[[ SOURCE INFORMATION open ]]

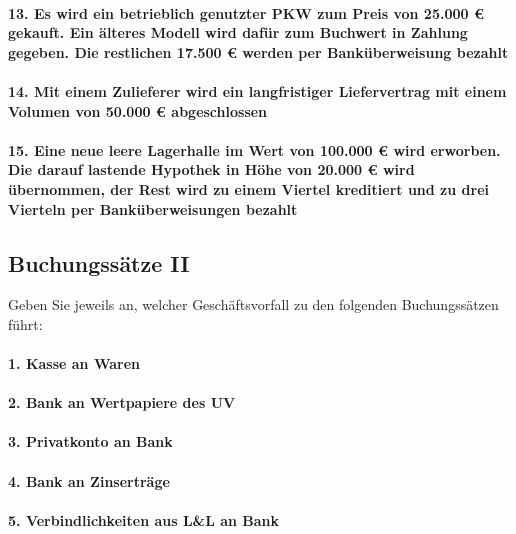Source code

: \documentclass[paper=a4, fontsize=11pt]{scrartcl}
\numberwithin{equation}{section}
\numberwithin{figure}{section}
\numberwithin{table}{section}
\begin{document}
\paragraph{13. Es wird ein betrieblich genutzter PKW zum Preis von 25.000 € gekauft. Ein älteres Modell wird dafür zum Buchwert in Zahlung gegeben. Die restlichen 17.500 € werden per Banküberweisung bezahlt}

\paragraph{14. Mit einem Zulieferer wird ein langfristiger Liefervertrag mit einem Volumen von 50.000 € abgeschlossen}

\paragraph{15. Eine neue leere Lagerhalle im Wert von 100.000 € wird erworben. Die darauf lastende Hypothek in Höhe von 20.000 € wird übernommen, der Rest wird zu einem Viertel kreditiert und zu drei Vierteln per Banküberweisungen bezahlt}


\subsection{Buchungssätze II}

Geben Sie jeweils an, welcher Geschäftsvorfall zu den folgenden Buchungssätzen führt:

\paragraph{1. Kasse an Waren}

\paragraph{2. Bank an Wertpapiere des UV}

\paragraph{3. Privatkonto an Bank}

\paragraph{4. Bank an Zinserträge}

\paragraph{5. Verbindlichkeiten aus L&L an Bank}
\end{document}
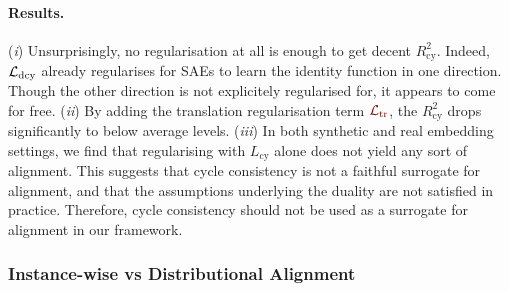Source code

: \documentclass{article}
\begin{document}
\paragraph{Results.}
(\emph{i}) Unsurprisingly, no regularisation at all is enough to get decent $R^2_{\mathrm{cy}}$. Indeed, $\Ldcy$ already regularises for SAEs to learn the identity function in one direction. Though the other direction is not explicitely regularised for, it appears to come for free.
%
(\emph{ii}) By adding the translation regularisation term $\Ltr$, the $R^2_{\mathrm{cy}}$ drops significantly to below average levels.
%
(\emph{iii}) In both synthetic and real embedding settings, we find that regularising with $L_{\mathrm{cy}}$ alone does not yield any sort of alignment. This suggests that cycle consistency is not a faithful surrogate for alignment, and that the assumptions underlying the duality are not satisfied in practice. Therefore, cycle consistency should not be used as a surrogate for alignment in our framework.

\begin{table}[h]
  \centering
  \caption{\textbf{There is no empirical link between cycle consistency and alignment quality.} SAE quality on \textbf{vision embeddings} under different regularisation regimes.}
  \label{tab:cycle_consistency_real}
\end{table}

\subsubsection{Instance-wise vs Distributional Alignment}
\label{sec:instance_vs_distribution_alignment}
\end{document}

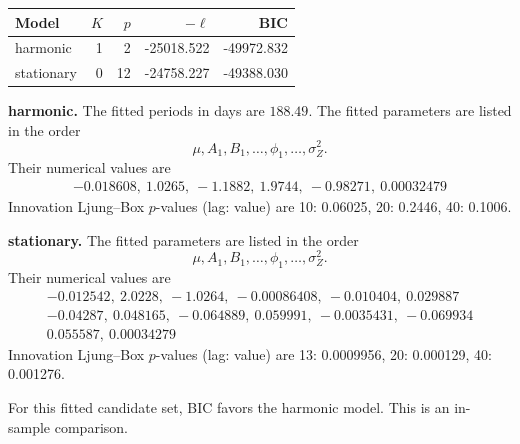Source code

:\begin{center}\begin{tabular}{lrrrr}
Model & $K$ & $p$ & $-\ell$ & BIC\\\hline
harmonic & 1 & 2 & -25018.522 & -49972.832\\
stationary & 0 & 12 & -24758.227 & -49388.030\\
\end{tabular}\end{center}
\noindent\textbf{harmonic.} 
The fitted periods in days are $188.49$. 
The fitted parameters are listed in the order
\[\mu,A_1,B_1,\ldots,\phi_1,\ldots,\sigma_Z^2.\]
Their numerical values are
\[\begin{gathered}-0.018608,\ 1.0265,\ -1.1882,\ 1.9744,\ -0.98271,\ 0.00032479\end{gathered}\]
Innovation Ljung--Box $p$-values (lag: value) are 10: 0.06025, 20: 0.2446, 40: 0.1006.\par
\noindent\textbf{stationary.} 
The fitted parameters are listed in the order
\[\mu,A_1,B_1,\ldots,\phi_1,\ldots,\sigma_Z^2.\]
Their numerical values are
\[\begin{gathered}-0.012542,\ 2.0228,\ -1.0264,\ -0.00086408,\ -0.010404,\ 0.029887\\-0.04287,\ 0.048165,\ -0.064889,\ 0.059991,\ -0.0035431,\ -0.069934\\0.055587,\ 0.00034279\end{gathered}\]
Innovation Ljung--Box $p$-values (lag: value) are 13: 0.0009956, 20: 0.000129, 40: 0.001276.\par
For this fitted candidate set, BIC favors the harmonic model. This is an in-sample comparison.\par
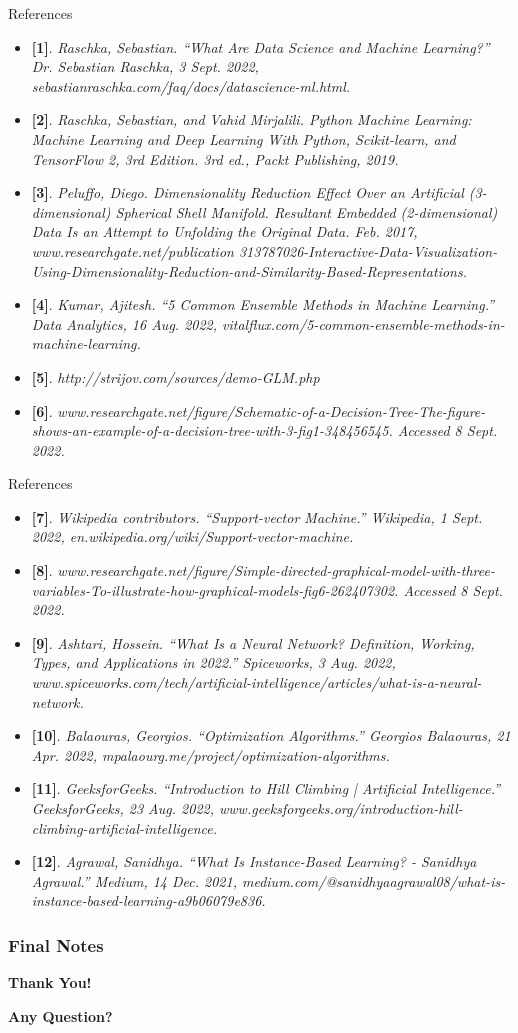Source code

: \documentclass[compress,oilve]{beamer}
\begin{document}
\begin{frame}{References}
\begin{itemize}
\item{} \textbf{[1]}. \textit{Raschka, Sebastian. “What Are Data Science and Machine Learning?” Dr. Sebastian Raschka, 3 Sept. 2022, sebastianraschka.com/faq/docs/datascience-ml.html.}
\item{} \textbf{[2]}. \textit{Raschka, Sebastian, and Vahid Mirjalili. Python Machine Learning: Machine Learning and Deep Learning With Python, Scikit-learn, and TensorFlow 2, 3rd Edition. 3rd ed., Packt Publishing, 2019.}
\item{} \textbf{[3]}. \textit{Peluffo, Diego. Dimensionality Reduction Effect Over an Artificial (3-dimensional) Spherical Shell Manifold. Resultant Embedded (2-dimensional) Data Is an Attempt to Unfolding the Original Data. Feb. 2017, www.researchgate.net/publication 313787026-Interactive-Data-Visualization-Using-Dimensionality-Reduction-and-Similarity-Based-Representations.}
\item{} \textbf{[4]}. \textit{Kumar, Ajitesh. “5 Common Ensemble Methods in Machine Learning.” Data Analytics, 16 Aug. 2022, vitalflux.com/5-common-ensemble-methods-in-machine-learning.}
\item{} \textbf{[5]}. \textit{http://strijov.com/sources/demo-GLM.php}
\item{} \textbf{[6]}. \textit{www.researchgate.net/figure/Schematic-of-a-Decision-Tree-The-figure-shows-an-example-of-a-decision-tree-with-3-fig1-348456545. Accessed 8 Sept. 2022.}
\end{itemize}
\end{frame}


\begin{frame}{References}
\begin{itemize}
\item{} \textbf{[7]}. \textit{Wikipedia contributors. “Support-vector Machine.” Wikipedia, 1 Sept. 2022, en.wikipedia.org/wiki/Support-vector-machine.}
\item{} \textbf{[8]}. \textit{www.researchgate.net/figure/Simple-directed-graphical-model-with-three-variables-To-illustrate-how-graphical-models-fig6-262407302. Accessed 8 Sept. 2022.}
\item{} \textbf{[9]}. \textit{Ashtari, Hossein. “What Is a Neural Network? Definition, Working, Types, and Applications in 2022.” Spiceworks, 3 Aug. 2022, www.spiceworks.com/tech/artificial-intelligence/articles/what-is-a-neural-network.}
\item{} \textbf{[10]}. \textit{Balaouras, Georgios. “Optimization Algorithms.” Georgios Balaouras, 21 Apr. 2022, mpalaourg.me/project/optimization-algorithms.}
\item{} \textbf{[11]}. \textit{GeeksforGeeks. “Introduction to Hill Climbing | Artificial Intelligence.” GeeksforGeeks, 23 Aug. 2022, www.geeksforgeeks.org/introduction-hill-climbing-artificial-intelligence.}
\item{} \textbf{[12]}. \textit{Agrawal, Sanidhya. “What Is Instance-Based Learning? - Sanidhya Agrawal.” Medium, 14 Dec. 2021, medium.com/@sanidhyaagrawal08/what-is-instance-based-learning-a9b06079e836.}
\end{itemize}
\end{frame}


\frametitle{Final Notes}
\centering
\vspace{50 pt}
\textbf{Thank You!}
\vspace{50pt}

\textbf{Any Question?}
\end{document}
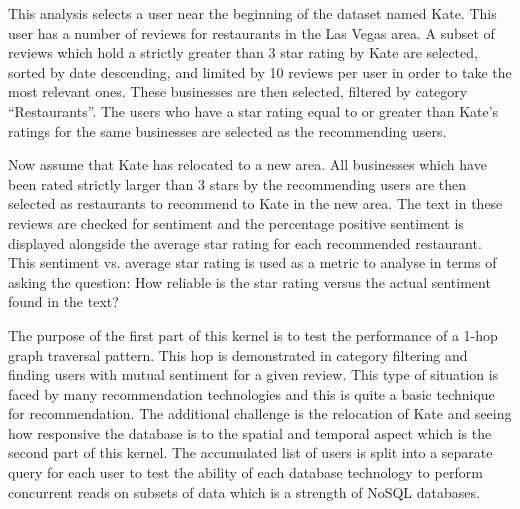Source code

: 




This analysis selects a user near the beginning of the dataset named Kate. This user has a number of reviews for restaurants in the Las Vegas area. A subset of reviews which hold a strictly greater than 3 star rating by Kate are selected, sorted by date descending, and limited by 10 reviews per user in order to take the most relevant ones. These businesses are then selected, filtered by category ``Restaurants''. The users who have a star rating equal to or greater than Kate's ratings for the same businesses are selected as the recommending users.

Now assume that Kate has relocated to a new area. All businesses which have been rated strictly larger than 3 stars by the recommending users are then selected as restaurants to recommend to Kate in the new area. The text in these reviews are checked for sentiment and the percentage positive sentiment is displayed alongside the average star rating for each recommended restaurant. This sentiment vs. average star rating is used as a metric to analyse in terms of asking the question: How reliable is the star rating versus the actual sentiment found in the text?

The purpose of the first part of this kernel is to test the performance of a 1-hop graph traversal pattern. This hop is demonstrated in category filtering and finding users with mutual sentiment for a given review. This type of situation is faced by many recommendation technologies and this is quite a basic technique for recommendation. The additional challenge is the relocation of Kate and seeing how responsive the database is to the spatial and temporal aspect which is the second part of this kernel. The accumulated list of users is split into a separate query for each user to test the ability of each database technology to perform concurrent reads on subsets of data which is a strength of NoSQL databases.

[[ SOURCE INFORMATION closed ]]

# WORK TO BE COMPLETED
In the records above, some lines may contain the word "noindent"; copy every one of them.

# ANSWER TO THE EXERCISE
\noindent\textbf{harmonic.} 
\noindent\textbf{stationary.} 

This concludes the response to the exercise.